Weil der junge Mann den versuchten Diebstahl und die Beschädigung des Zigarettenautomaten vollumfänglich eingeräumt hatte, ging es in der Verhandlung vor dem Erdinger Amtsgericht vor allem um die Frage, wie gefährlich das Fahrverhalten des Angeklagten auf seiner Flucht tatsächlich war. "Ich musste schauen, dass wir hinterherkommen", schilderte der Fahrer der Polizeistreife die Verfolgungsjagd über die nächtlichen Landstraßen.

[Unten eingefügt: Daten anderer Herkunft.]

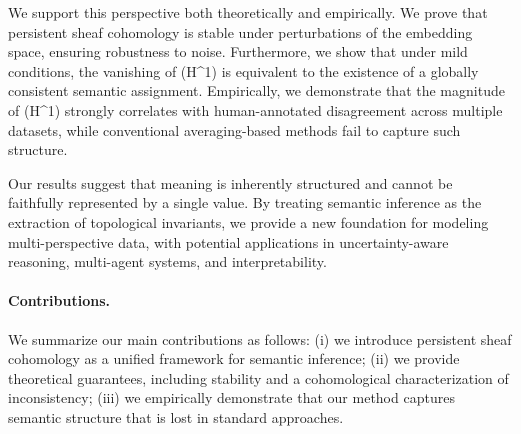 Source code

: We support this perspective both theoretically and empirically. We prove that persistent sheaf cohomology is stable under perturbations of the embedding space, ensuring robustness to noise. Furthermore, we show that under mild conditions, the vanishing of (H^1) is equivalent to the existence of a globally consistent semantic assignment. Empirically, we demonstrate that the magnitude of (H^1) strongly correlates with human-annotated disagreement across multiple datasets, while conventional averaging-based methods fail to capture such structure.

Our results suggest that meaning is inherently structured and cannot be faithfully represented by a single value. By treating semantic inference as the extraction of topological invariants, we provide a new foundation for modeling multi-perspective data, with potential applications in uncertainty-aware reasoning, multi-agent systems, and interpretability.

\paragraph{Contributions.}
We summarize our main contributions as follows:
(i) we introduce persistent sheaf cohomology as a unified framework for semantic inference;
(ii) we provide theoretical guarantees, including stability and a cohomological characterization of inconsistency;
(iii) we empirically demonstrate that our method captures semantic structure that is lost in standard approaches.

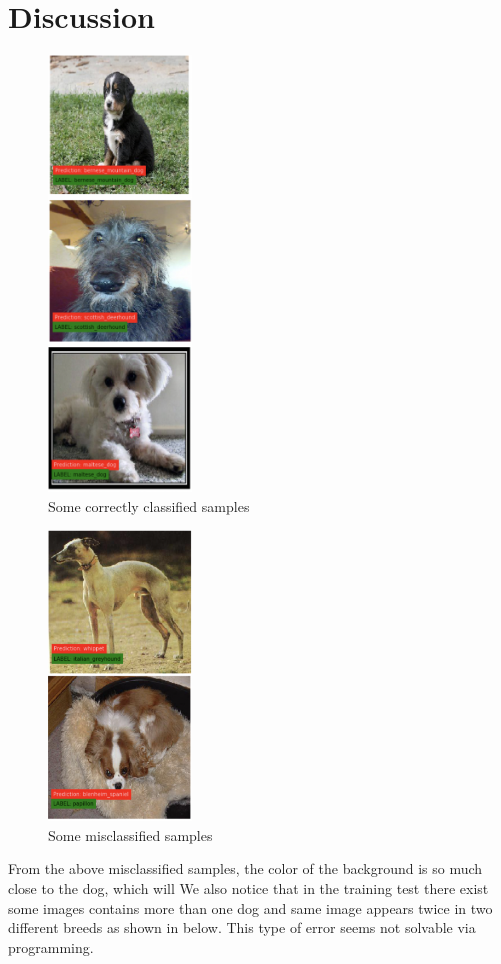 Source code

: \documentclass{article}
\begin{document}
\section{Discussion}
\begin{figure}[H]
	\centering
	\includegraphics[width=1.5in]{pics/correct_samples} 
	\caption{Some correctly classified samples}
\end{figure}
\begin{figure}[H]
	\centering
	\includegraphics[width=1.5in]{pics/wrong_samples} 
	\caption{Some misclassified samples}
	
\end{figure}
From the above misclassified samples, the color of the background is so much close to the dog, which will  We also notice that in the training test there exist some images contains more than one dog and same image appears twice in two different breeds as shown in below. This type of error seems not solvable via programming. 
\end{document}
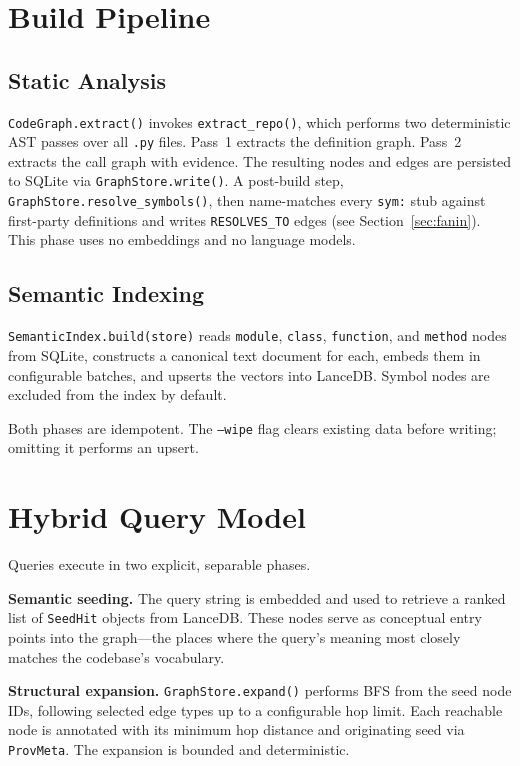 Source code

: \documentclass[10pt]{article}
\begin{document}
\section{Build Pipeline}

\subsection{Static Analysis}

\texttt{CodeGraph.extract()} invokes \texttt{extract\_repo()}, which performs
two deterministic AST passes over all \texttt{.py} files. Pass~1 extracts the
definition graph. Pass~2 extracts the call graph with evidence. The resulting
nodes and edges are persisted to SQLite via \texttt{GraphStore.write()}.
A post-build step, \texttt{Graph\-Store.resolve\_symbols()}, then name-matches
every \texttt{sym:} stub against first-party definitions and writes
\texttt{RESOLVES\_TO} edges (see Section~\ref{sec:fanin}). This phase uses no
embeddings and no language models.

\subsection{Semantic Indexing}

\texttt{SemanticIndex.build(store)} reads \texttt{module}, \texttt{class},
\texttt{function}, and \texttt{method} nodes from SQLite, constructs a canonical
text document for each, embeds them in configurable batches, and upserts the
vectors into LanceDB. Symbol nodes are excluded from the index by default.

Both phases are idempotent. The \texttt{--wipe} flag clears existing data before
writing; omitting it performs an upsert.

\section{Hybrid Query Model}

Queries execute in two explicit, separable phases.

\textbf{Semantic seeding.} The query string is embedded and used to retrieve a
ranked list of \texttt{SeedHit} objects from LanceDB. These nodes serve as
conceptual entry points into the graph---the places where the query's meaning
most closely matches the codebase's vocabulary.

\textbf{Structural expansion.} \texttt{GraphStore.expand()} performs BFS from the
seed node IDs, following selected edge types up to a configurable hop limit. Each
reachable node is annotated with its minimum hop distance and originating seed via
\texttt{ProvMeta}. The expansion is bounded and deterministic.
\end{document}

Er habe bereits innerorts Gas gegeben

Der Angeklagte habe bereits innerorts in Fraunberg beschleunigt, sagten die Streifenpolizisten vor Gericht aus. "Er hat definitiv alles gegeben" und habe klar das Ziel verfolgt, den Beamten zu entkommen, ergänzte die Kollegin des Fahrers, die mit im Streifenwagen saß. Die Verfolgungsjagd fand erst ein Ende, als dem Angeklagten ein Reh vor den Wagen lief und er nicht mehr rechtzeitig bremsen konnte. Danach ließ er sich widerstandslos festnehmen und räumte auf der Wache den versuchten Diebstahl ein.

Der zuständige Richter sah aufgrund der Aussagen der Polizeibeamten den Straftatbestand des verbotenen Kraftfahrzeugrennens erfüllt. Ein Paragraf, der eigentlich zur Ahndung von illegalen Autorennen geschaffen wurde, aber auch auf das Flüchten vor der Polizei angewendet werden kann.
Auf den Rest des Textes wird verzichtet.